Data records
+++++

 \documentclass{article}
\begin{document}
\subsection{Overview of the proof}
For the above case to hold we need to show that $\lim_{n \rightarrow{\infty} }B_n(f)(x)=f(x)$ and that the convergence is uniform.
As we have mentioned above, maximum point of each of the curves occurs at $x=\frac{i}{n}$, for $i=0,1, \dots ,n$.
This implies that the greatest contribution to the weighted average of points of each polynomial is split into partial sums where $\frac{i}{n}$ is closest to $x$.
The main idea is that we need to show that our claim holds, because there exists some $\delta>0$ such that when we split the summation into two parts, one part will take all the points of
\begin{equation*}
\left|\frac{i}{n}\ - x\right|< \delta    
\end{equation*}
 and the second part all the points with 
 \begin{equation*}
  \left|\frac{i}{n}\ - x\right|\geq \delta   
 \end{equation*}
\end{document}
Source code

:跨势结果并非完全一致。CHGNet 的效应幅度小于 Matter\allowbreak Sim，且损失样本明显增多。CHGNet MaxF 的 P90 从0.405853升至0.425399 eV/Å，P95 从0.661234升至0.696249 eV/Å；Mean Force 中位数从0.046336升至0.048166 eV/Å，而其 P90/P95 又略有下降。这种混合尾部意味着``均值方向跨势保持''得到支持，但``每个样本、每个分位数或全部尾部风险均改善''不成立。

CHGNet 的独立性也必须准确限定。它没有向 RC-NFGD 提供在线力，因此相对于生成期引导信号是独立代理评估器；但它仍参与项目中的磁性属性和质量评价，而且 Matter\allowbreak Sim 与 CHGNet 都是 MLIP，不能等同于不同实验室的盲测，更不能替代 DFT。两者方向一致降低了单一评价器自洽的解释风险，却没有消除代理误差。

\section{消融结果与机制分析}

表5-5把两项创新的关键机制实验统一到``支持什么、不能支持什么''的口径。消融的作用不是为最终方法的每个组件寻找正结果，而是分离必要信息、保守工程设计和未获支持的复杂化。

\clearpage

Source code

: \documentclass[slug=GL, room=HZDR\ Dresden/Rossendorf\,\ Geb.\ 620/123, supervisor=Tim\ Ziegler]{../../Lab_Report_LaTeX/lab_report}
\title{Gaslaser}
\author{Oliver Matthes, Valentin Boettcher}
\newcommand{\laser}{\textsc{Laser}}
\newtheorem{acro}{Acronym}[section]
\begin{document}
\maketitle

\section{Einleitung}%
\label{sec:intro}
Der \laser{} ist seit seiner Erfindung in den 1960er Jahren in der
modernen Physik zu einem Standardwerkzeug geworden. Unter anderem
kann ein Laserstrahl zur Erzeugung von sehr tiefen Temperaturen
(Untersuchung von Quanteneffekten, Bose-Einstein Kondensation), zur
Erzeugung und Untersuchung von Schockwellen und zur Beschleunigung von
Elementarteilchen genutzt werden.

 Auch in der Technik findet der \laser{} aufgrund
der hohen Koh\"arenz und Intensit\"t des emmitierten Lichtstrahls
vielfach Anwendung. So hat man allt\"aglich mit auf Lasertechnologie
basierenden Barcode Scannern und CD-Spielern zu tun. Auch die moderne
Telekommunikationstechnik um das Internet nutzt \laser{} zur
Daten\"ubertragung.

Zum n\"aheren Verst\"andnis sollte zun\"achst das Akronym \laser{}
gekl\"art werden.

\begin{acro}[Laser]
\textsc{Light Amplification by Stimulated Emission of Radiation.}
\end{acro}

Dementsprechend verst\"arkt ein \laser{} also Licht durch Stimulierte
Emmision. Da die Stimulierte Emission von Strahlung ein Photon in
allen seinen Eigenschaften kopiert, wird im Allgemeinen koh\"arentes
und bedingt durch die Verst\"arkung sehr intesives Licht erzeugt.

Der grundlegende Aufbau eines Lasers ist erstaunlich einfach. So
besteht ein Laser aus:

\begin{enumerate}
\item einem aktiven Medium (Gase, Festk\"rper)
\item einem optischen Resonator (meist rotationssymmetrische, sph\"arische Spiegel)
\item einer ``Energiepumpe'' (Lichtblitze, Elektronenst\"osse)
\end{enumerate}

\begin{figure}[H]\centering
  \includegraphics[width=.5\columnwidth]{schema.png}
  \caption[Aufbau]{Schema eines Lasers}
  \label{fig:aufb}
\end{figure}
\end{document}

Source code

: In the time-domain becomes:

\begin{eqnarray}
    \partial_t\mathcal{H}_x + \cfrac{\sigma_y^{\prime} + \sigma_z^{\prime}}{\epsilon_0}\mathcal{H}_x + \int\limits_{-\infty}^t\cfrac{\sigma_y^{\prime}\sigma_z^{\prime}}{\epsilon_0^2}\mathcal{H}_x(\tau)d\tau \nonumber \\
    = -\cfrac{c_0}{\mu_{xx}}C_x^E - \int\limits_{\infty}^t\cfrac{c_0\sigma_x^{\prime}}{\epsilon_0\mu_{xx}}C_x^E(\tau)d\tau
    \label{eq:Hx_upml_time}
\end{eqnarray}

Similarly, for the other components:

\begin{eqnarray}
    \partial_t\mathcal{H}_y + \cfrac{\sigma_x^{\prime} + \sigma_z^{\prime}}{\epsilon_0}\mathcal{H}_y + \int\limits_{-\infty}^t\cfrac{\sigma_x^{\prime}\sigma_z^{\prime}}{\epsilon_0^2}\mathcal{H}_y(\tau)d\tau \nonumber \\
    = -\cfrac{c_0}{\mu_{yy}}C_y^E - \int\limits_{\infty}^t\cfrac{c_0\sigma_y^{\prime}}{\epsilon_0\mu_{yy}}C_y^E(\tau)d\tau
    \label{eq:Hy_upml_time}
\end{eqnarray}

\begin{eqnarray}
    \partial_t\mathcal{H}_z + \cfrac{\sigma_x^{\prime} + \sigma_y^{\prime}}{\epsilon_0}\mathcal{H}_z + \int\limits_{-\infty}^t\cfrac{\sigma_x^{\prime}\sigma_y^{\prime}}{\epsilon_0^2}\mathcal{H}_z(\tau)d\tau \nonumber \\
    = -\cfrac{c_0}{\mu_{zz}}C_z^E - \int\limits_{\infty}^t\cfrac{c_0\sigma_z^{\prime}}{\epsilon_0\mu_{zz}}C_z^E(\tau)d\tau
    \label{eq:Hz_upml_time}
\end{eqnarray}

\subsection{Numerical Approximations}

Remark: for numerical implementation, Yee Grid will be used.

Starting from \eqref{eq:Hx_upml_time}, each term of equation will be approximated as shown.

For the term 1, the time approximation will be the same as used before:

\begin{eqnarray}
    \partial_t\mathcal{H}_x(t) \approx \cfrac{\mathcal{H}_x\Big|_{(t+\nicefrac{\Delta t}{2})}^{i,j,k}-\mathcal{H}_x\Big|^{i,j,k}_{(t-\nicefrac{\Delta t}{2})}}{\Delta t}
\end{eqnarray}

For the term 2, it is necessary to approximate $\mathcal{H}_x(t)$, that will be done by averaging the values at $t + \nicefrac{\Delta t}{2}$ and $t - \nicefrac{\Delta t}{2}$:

+++++

▶ [PROBLEM DESCRIPTION] Every line that contains the string "term" should be copied from the records.

▶ [TASK RESPONSE]
Starting from \eqref{eq:Hx_upml_time}, each term of equation will be approximated as shown.
For the term 1, the time approximation will be the same as used before:
For the term 2, it is necessary to approximate $\mathcal{H}_x(t)$, that will be done by averaging the values at $t + \nicefrac{\Delta t}{2}$ and $t - \nicefrac{\Delta t}{2}$:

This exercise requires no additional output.